# Diglea caravan park in Snettisham, Norfolk



## kandsservices (Sep 5, 2010)

Has any body been here Diglea caravan park or the surrounding area we are looking to go in the summer but want things for our children to do they are 5 and 8 thanks Kev.


----------



## kandsservices (Sep 5, 2010)

bump 
Has nobody been there.


----------



## barrosa (May 9, 2005)

Went there a few years back nice club on site also other clubs on sites in walking distance fish chips on the way to beach when tide is out you have about four square miles of beach so you wont be crowded! Plenty to do and see within an hours drive, but ifthe weather is good you wont go far!!


----------



## peejay (May 10, 2005)

Gets a 'very good' rating in our database :wink: ....

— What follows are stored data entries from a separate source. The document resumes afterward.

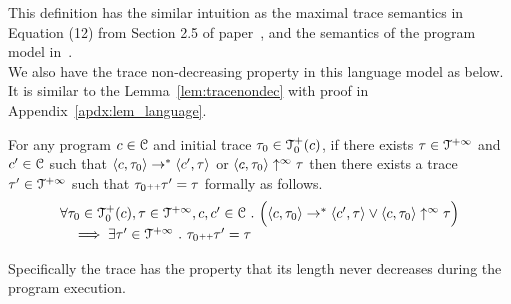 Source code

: %
This definition has the similar intuition as the maximal trace semantics in Equation (12) from Section 2.5 of paper~\cite{Cousot19a}, and the semantics of the program model in~\cite{SinnZV17}.
\\
We also have the trace non-decreasing property in this language model as below.
It is similar to the Lemma~\ref{lem:tracenondec} with proof in Appendix~\ref{apdx:lem_language}. 
\begin{lem}
  \label{lem:psRB-tracenondec}
  For any program $c \in \mathcal{C}$ and initial trace $\mathtt{\tau}_0 \in \mathcal{T}^{+}_0(c)$,
  if there exists $\mathtt{\tau} \in \mathcal{T}^{+\infty}$ and $c' \in \mathcal{C} $ such that $\langle c, \mathtt{\tau}_0 \rangle \rightarrow^{*} \langle c', \mathtt{\tau} \rangle $ or 
  $\langle c, \mathtt{\tau}_0 \rangle \uparrow^{\infty} \mathtt{\tau}$  
  then there exists a trace $\mathtt{\tau}' \in \mathcal{T}^{+\infty}$ such that $\mathtt{\tau}_0 {\scriptscriptstyle ++} \mathtt{\tau}' = \mathtt{\tau}$ formally as follows.
  \[
    \begin{array}{l}
    \forall \mathtt{\tau}_0 \in \mathcal{T}^{+}_0(c), \mathtt{\tau} \in \mathcal{T}^{+\infty}, c, c' \in \mathcal{C} ~.~
    \Big( \langle c, \mathtt{\tau}_0 \rangle \rightarrow^{*} \langle c', \mathtt{\tau} \rangle 
    \lor  \langle c, \mathtt{\tau}_0 \rangle \uparrow^{\infty} \mathtt{\tau} \Big)
    \\ \quad
    \implies \exists \mathtt{\tau}' \in \mathcal{T}^{+\infty} ~.~ \mathtt{\tau}_0 {\scriptscriptstyle ++} \mathtt{\tau}' = \mathtt{\tau} 
    \end{array}
    \]
  \end{lem}
  Specifically the trace has the property that its length never decreases during the program execution.
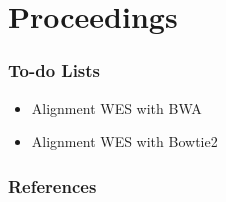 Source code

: \documentclass{beamer}
\begin{document}
    \section{Proceedings}
    \begin{frame}[allowframebreaks]
        \frametitle{To-do Lists}

        \begin{itemize}
            \item Alignment WES with BWA
            \item Alignment WES with Bowtie2
        \end{itemize}
    \end{frame}

    \begin{frame}[allowframebreaks]
        \frametitle{References}
        
        
    \end{frame}
\end{document}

http://www.motorhomefacts.com/modules.php?name=Campsites&op=display_results&csid=3456

Pete


----------



## Briarose (Oct 9, 2007)

Hi have you thought about Kellingheath ? It's lovely there....nice pool etc and plenty to do in the area. Our Grandson was nearly two when we went there, and he really enjoyed it.

We will def go back.


----------



## trackerman (Aug 16, 2005)

Kelling Heath = expensive!

Stuart


----------



## Briarose (Oct 9, 2007)

trackerman said:


> Kelling Heath = expensive!
> 
> Stuart


We didn't find it too bad when we were there. Expensive is Bainland at Woodhall Spa.........and £4 a night per dog. And extra for kids.


----------